Embora mais velha, havia uma prima direita do meu pai que morava em Évora há já várias décadas. Era filha de uma das muitas irmãs e irmãos que o meu bisavô, um filho bastardo da nobreza latifundiária, espalhara entre Portalegre, Monforte, Estremoz, Elvas, Borba, Vila-Viçosa, Moura, Olivença, Badajoz e até Trujillo. Casara com um veterinário que tinha grandes suíças e que arrastava botas altas de cabedal pelas calçadas da cidade e pelas mesas do Café Arcada onde praticamente só entravam homens. Essa prima, Maria Filomena (mais uma mão cheia de nomes) adorava brasões e morava numa casa grande de bons soalhos que se perdia ao longo de um corredor sombrio e cheio de retratos, molduras, jarrões, arcas e algumas cristaleiras atafulhadas por alfaias religiosas e santos carecas ou debruados com talha dourada. O casal não tinha filhos, nem quase recebia visitas, mas, durante a tarde, a minha prima convidava-nos de vez em quando para lanchar. Tratava-nos então ternamente por “filhos” e achava talvez graça ao que considerava ser a transgressão do nosso namoro. Ria muito alto como se fosse uma hiena sem forças para a caça, mas sem qualquer compaixão para com as suas presas. Untava as unhas de um vermelho muito forte e na sua face via-se ainda a menina que nunca deixara de ser. As elites locais aceitavam-na no Movimento Nacional Feminino e na Misericórdia. Mas não mais do que isso.

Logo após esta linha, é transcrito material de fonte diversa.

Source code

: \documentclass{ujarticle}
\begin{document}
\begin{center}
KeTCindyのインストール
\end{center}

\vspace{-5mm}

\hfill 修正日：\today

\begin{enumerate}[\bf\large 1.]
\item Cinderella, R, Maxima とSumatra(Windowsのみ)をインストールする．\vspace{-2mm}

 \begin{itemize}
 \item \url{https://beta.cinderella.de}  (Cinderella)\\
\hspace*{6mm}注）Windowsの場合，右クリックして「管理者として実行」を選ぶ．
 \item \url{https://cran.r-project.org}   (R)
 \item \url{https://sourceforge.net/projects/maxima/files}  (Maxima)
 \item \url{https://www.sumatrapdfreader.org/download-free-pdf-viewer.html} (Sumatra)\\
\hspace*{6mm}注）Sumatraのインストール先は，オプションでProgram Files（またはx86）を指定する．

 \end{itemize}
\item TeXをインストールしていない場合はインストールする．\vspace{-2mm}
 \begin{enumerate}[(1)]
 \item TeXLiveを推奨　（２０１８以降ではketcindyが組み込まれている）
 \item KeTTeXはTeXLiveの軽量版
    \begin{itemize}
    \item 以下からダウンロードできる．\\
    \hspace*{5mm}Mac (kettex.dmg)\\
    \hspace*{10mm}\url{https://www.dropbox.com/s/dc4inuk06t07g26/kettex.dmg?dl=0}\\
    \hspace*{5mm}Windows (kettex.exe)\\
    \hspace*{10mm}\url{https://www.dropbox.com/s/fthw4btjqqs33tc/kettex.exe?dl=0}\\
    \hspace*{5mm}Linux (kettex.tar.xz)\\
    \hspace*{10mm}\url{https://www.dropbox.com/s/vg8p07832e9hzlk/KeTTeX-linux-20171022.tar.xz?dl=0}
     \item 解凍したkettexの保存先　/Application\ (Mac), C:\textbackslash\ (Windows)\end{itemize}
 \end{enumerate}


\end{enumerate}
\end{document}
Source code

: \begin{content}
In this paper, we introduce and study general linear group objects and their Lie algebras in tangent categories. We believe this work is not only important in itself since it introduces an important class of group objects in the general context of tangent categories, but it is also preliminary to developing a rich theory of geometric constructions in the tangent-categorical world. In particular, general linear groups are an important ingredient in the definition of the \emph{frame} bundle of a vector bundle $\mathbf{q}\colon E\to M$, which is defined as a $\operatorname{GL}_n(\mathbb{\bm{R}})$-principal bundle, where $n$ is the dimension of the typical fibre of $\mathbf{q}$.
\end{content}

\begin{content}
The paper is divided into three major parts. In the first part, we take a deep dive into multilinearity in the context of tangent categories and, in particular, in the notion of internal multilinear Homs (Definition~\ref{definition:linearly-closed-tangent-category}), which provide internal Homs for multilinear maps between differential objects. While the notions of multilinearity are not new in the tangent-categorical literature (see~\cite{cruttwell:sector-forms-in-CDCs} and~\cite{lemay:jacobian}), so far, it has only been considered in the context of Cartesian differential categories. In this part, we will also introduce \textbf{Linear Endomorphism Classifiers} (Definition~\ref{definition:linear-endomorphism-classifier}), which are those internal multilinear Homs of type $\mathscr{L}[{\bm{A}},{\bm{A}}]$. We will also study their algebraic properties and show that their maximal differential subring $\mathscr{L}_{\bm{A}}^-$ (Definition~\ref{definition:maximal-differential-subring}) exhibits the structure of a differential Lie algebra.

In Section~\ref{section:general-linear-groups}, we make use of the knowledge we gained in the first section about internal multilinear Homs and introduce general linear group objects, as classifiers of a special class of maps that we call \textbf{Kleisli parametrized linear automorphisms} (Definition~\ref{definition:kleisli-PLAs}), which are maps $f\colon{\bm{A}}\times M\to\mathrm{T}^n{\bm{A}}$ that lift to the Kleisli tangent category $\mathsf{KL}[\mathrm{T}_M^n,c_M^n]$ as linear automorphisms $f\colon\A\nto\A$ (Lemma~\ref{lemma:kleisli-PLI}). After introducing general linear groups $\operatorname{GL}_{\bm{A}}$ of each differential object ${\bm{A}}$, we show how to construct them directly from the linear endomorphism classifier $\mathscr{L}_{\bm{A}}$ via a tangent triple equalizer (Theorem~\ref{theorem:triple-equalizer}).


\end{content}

A meio da Primavera de 1974, estávamos a acabar o primeiro ano quando chegou a revolução.”

4 comentários:

Anónimo disse...

Não sei porquê mas confundo sempre o Marmelo com o Caramelo. E nenhum deles me suscita qualquer desejo de os ler. Este excerto fez-me lembrar um romance do Fernando Namora, que se passa em Coimbra, entre a universidade e as tertúlias literárias. Fico porém perplexo que um leitor apaixonado do último Houellebecq adira a tais sofríveis e esforçados exercícios literários. E quanto ao seu post sobre o Paul Auster, bem também nisso diferimos totalmente.
Já agora só mais um pormenor. Quando li o último Hoellebeck, no verão passado, também li quase em simúltâneo o Órix e Crex, O último homem de Margaret Atwood e as duas narrativas como se entrelaçaram, se mixaram, e muitas vezes tenho que fazer um esforço para as destrinçar. Perdoe-me esta conversa fiada.

Anónimo disse...

Sim, tem razão. Órix e Crex de Atwood (lido em Junho de 2006) e A Possibilidade de Uma Ilha de Houellebecq (lido em Janeiro de 2007) são muito semelhantes, embora divergindo nos efeitos especiais e no lirismo.
No que respeita a Auster, não sei a que texto se refere. O último apenas constata o atraso editorial português, o penúltimo apenas transcreve o discurso de agradecimento proferido pelo autor aquando da entrega do Prémio Príncipe de Astúrias, apenas referindo-me à minha paixão desmedida pelos seus livros. Para além de outros textos anteriormente publicados.
Quanto ao resto, como é óbvio, abstenho-me de comentar. Não li (mas, com toda a certeza, vou ler) o livro em questão e limitei-me a responder a um gentil convite/solicitação da editora por respeito à arte e à sua divulgação.

Anónimo disse...

Quando referi o post sobre o Paul Auster queria apenas não aderir ao seu entusiasmo pelo mesmo. Quanto a mim Auster tem demasiadas debelidades. E não aprecio o tipo de afectos ou de lirica Austeriana. Prefiro o seu amigo nova yorquino Don Dellilo. Mas vinha principalmente perguntar-lhe se conhece alguma coisa de João Botelho da Silva?, um autor que morreu cedo, mas que publicou um romance, "Beduinos a Gasóleo" e um livro de contos.

Anónimo disse...

Na realidade, nunca li João Botelho da Silva. Mas decerto lê-lo-ei num futuro próximo.
Quanto a Auster, como seu admirador não lhe encontro debilidades, ou no limite são essas debilidades que me fazem nutrir essa paixão quase incondicional que, como o Constantino, já vem de longe. Aliás, já a referi neste blogue. DeLillo é também um dos meus preferidos, para não referir outros, Os Nomes é daquelas obras que nos perseguem muito depois de as havermos lido. É o mesmo que me acontece com algumas (não todas, a minha paixão não chega a tanto) obras de Auster, como por exemplo a obrigatória Trilogia, Leviathan (obra mais do que dedicada a DeLillo...Há Sachs...), A Música do Acaso e O Livro das Ilusões.